Ist dir die Langlebigkeit des Untergrunds wichtig, sollten du dich mit Fliesen- und Steinbelägen vertraut machen. Diese Materialien halten nicht nur sämtlichen Wettereinflüssen und Krafteinwirkungen stand, sondern sie lassen sich zudem leicht reinigen. Allerdings werden Fliesen und Stein in der Sonne schnell warm. Dann helfen nur noch ein paar Schuhe an den Füßen.
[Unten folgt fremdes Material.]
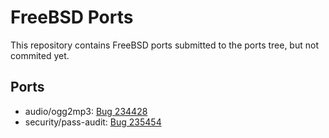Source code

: # FreeBSD Ports

This repository contains FreeBSD ports submitted to the ports tree, but not
commited yet.

## Ports

* audio/ogg2mp3: [Bug 234428](https://bugs.freebsd.org/bugzilla/show_bug.cgi?id=234428)
* security/pass-audit: [Bug 235454](https://bugs.freebsd.org/bugzilla/show_bug.cgi?id=235454)

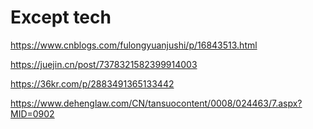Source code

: # Except tech

https://www.cnblogs.com/fulongyuanjushi/p/16843513.html

https://juejin.cn/post/7378321582399914003

https://36kr.com/p/2883491365133442

https://www.dehenglaw.com/CN/tansuocontent/0008/024463/7.aspx?MID=0902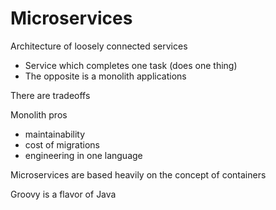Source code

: # Microservices

Architecture of loosely connected services

- Service which completes one task (does one thing)
- The opposite is a monolith applications

There are tradeoffs

Monolith pros

- maintainability
- cost of migrations
- engineering in one language

Microservices are based heavily on the concept of containers

Groovy is a flavor of Java
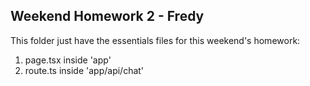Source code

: ## Weekend Homework 2 - Fredy

This folder just have the essentials files for this weekend's homework: 

1. page.tsx inside 'app'
2. route.ts  inside 'app/api/chat'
Fazit – Entspannung auf dem Sonnendeck finden

Du musst also heutzutage nicht mehr in den Süden fahren (…und darfst es ja aktuell auch nicht), um sich im Freien zu sonnen. Mit einem Sonnendeck darfst du dich auch hierzulande über eine gesunde Bräune freuen. Damit du in jenem Bereich dauerhaft Entspannung findest, musst du das Areal gemäß deiner Vorlieben gestalten. Greife nicht zu den erstbesten Materialien, sondern mache dich im Vorfeld mit deren Vor- und Nachteilen vertraut. Außerdem solltest du dir in Bezug auf die Größe des Sonnendecks Gedanken machen. Stimme den letztgenannten Punkt am besten auf die Anzahl und die Gestaltung der Gartenmöbel ab.

Mit diesen Infos kannst du jetzt loslegen und dir deine chillout area bauen.